The first phase of work was to begin in July but was delayed because rains this spring and summer caused flooding.

On Monday demolition crews took down an old farmhouse and an old barn, both near the entrance to the park.

Chief Ranger Thomas Stevens said equipment was moved into the park last week but flooding of a bridge prevented crews from beginning demolition work until Monday.

The work has been contracted to Lantz Construction and the demolition work subcontracted to Algers Excavation.

“Any wood that is salvageable has been salvaged. Most of the wood is rotted with termites,” Stevens said.

Wood and material that can be salvaged will be reused. Otherwise, it will be burned or hauled away, he said.
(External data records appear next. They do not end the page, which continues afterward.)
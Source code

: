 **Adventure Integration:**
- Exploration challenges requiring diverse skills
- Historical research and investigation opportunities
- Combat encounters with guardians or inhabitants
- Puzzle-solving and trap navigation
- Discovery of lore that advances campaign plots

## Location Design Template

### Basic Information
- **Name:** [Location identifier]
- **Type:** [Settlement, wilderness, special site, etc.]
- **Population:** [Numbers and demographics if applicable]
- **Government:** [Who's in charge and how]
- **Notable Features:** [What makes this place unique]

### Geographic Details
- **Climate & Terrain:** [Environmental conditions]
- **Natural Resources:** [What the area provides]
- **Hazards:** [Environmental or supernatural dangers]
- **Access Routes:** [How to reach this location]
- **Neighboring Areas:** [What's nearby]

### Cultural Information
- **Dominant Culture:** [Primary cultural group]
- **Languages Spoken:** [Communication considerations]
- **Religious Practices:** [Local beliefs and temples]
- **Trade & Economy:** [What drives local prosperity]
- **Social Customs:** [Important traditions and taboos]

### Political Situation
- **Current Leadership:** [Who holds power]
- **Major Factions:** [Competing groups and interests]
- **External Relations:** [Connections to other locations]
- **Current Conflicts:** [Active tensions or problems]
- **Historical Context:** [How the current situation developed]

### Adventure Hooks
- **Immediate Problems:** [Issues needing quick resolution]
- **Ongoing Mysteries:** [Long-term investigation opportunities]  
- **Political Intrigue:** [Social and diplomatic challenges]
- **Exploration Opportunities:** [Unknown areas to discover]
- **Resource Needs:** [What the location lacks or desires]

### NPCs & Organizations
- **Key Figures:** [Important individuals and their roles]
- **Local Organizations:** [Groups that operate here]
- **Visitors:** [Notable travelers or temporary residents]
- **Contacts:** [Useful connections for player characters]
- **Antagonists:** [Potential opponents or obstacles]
Work on the park has been ongoing. The construction of a new maintenance building is 70 percent complete and Stevens was working on clearing trails.

Phase I includes demolishing 14 old buildings on the park’s 1,066 acres of land, building two hand carried boat launches with a nearby picnic shelter, and creating multi-use trails, such as for hiking.

More buildings, including some in the former Camp Lupton area of the park, are scheduled for demolition next week, Thomas said.

The park is scheduled to open to the public in spring 2019. No vehicles, ATVs or motorcycles will be allowed in the park.

Since 2015, Virginia has been working on obtaining funding for improvements to the park, which is located on the North Fork of the Shenandoah River. The first phase has been budgeted at $2.2 million, with the entire plan budgeted at $43 million.

Correction: This story has been updated to show that Lantz Construction has been contracted to work on the park.